I have always considered myself a political liberal. I have never voted a Democratic Party line but that party aligns with many of my values. Initially, City Hall was more a political place for me than an ideological one. Sure, the lefties ruled, but there were no real litmus tests. Randy Leonard and Sam Adams were transactional politicians. Deal making, the essence of the compromises needed to govern effectively, was the rule.

With the change of faces in City Hall, the politics became more and more left leaning. It is useful to understand that Portland politics is a very small game. I saw the same faces in City Hall over and over, both lobbying us and in council meetings. I used to say that about 200 people, both professional lobbyists and citizen activists, ran Portland. There are traditional business lobbies but in Portland there are a dozen politically potent non-profits for each business interest. We even fund such interests in the form of narrowly drawn, deeply entrenched neighborhood associations.

While I can comfortably say that I saw no overt corruption in my time in government, what was true is that a limited number of people and organizations have instant access. And, with very few exceptions, the voices heard are flavors of liberal.

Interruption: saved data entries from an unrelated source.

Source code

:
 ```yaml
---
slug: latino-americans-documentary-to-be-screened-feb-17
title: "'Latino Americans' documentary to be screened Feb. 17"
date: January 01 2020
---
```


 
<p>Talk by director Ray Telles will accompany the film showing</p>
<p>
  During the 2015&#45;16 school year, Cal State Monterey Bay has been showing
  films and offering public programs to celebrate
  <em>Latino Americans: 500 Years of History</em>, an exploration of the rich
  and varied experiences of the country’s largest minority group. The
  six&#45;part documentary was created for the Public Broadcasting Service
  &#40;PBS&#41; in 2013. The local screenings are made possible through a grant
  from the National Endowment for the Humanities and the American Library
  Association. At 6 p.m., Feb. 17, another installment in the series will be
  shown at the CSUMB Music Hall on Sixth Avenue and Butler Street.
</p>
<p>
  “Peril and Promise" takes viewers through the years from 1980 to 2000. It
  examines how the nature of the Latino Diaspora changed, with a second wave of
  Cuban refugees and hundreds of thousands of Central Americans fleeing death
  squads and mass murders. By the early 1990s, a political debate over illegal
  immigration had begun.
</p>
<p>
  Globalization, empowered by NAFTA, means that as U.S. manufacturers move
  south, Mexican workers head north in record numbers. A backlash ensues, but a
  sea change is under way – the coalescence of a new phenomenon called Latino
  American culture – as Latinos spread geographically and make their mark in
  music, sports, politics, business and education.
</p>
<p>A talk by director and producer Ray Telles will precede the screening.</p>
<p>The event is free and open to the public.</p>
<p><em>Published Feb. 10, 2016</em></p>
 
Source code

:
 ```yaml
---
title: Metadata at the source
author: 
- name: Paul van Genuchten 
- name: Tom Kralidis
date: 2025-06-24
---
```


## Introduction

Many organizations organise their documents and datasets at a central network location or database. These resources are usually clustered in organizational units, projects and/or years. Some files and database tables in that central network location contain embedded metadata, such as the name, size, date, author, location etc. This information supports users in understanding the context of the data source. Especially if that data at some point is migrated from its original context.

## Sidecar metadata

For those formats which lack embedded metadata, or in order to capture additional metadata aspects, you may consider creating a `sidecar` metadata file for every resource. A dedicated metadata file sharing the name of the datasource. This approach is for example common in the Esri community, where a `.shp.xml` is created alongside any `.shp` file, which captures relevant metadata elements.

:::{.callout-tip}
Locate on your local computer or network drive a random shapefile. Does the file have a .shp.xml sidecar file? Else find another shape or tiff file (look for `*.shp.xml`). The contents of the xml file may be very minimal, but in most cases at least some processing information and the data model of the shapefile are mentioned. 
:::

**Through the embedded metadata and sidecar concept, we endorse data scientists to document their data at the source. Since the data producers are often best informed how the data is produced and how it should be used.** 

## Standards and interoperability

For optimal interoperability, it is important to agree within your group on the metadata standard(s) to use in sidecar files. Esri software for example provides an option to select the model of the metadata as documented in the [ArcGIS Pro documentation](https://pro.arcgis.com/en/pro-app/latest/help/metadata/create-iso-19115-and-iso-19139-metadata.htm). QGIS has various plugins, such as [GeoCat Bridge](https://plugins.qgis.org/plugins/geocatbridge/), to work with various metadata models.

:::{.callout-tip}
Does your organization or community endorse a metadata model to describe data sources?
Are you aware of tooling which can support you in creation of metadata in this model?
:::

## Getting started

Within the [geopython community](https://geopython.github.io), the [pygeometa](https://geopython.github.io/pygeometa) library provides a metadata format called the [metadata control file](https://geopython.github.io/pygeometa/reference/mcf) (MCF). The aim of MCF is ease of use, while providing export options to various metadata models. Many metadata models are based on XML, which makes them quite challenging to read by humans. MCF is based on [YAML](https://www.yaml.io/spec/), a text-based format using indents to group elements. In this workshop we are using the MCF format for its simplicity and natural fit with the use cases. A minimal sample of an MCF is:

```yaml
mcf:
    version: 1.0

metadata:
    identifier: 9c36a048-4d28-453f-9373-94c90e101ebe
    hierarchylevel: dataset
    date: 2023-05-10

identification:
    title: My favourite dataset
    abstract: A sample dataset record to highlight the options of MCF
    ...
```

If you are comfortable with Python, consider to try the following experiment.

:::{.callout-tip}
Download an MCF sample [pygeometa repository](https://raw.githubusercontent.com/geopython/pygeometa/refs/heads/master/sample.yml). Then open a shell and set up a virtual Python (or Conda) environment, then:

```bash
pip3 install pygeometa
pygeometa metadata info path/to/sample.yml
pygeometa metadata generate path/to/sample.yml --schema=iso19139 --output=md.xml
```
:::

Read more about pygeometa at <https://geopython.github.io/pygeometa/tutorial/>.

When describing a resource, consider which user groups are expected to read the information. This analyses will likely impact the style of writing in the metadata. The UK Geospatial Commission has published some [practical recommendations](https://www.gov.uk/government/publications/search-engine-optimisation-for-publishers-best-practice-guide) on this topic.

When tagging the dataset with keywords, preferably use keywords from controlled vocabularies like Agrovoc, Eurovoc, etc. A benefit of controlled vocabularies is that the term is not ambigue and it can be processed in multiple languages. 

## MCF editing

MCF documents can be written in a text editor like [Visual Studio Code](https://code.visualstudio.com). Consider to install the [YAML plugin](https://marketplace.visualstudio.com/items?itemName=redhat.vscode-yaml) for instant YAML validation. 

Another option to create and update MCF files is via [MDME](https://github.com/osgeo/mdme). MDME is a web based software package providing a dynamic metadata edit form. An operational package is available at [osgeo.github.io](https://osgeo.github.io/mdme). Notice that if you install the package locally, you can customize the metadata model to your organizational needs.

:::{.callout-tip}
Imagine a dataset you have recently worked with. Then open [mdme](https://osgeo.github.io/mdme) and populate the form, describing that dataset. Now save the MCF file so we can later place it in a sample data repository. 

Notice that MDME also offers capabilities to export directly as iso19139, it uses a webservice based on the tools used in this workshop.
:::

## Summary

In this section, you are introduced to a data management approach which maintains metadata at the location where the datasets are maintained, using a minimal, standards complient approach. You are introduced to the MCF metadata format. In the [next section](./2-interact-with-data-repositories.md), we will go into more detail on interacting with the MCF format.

The longer I was in the job, the clearer it became that my more centrist view of government and politics was an outlier. I have spent a good portion of my intellectual life studying political polarization. I wrote a MA thesis in the topic. In order to do that honestly, I had to be familiar with conservative ideology and media. Political extremes repel me. I even changed my voter registration to non-affiliated. In meeting after meeting with outside parties, I never heard anyone question liberal tropes on social, financial, environmental, racial and political issues. It just wasn’t done. To out oneself as having questions came with a political cost.

I found myself needing to begin to draw personal lines in the sand against the dominant dogma. I spoke up for fiscal responsibility when the public’s money was being tossed around. I defended law enforcement officers in an environment where reflexive cop bashing has no real downside. From the first day in City Hall, I believed it was my job to make sure my elected had a spectrum of advice to consider when making decisions. Even when I am not in agreement with a position, I can speak fluent conservative. I know hearing a different perspectives made for more refined policy positions.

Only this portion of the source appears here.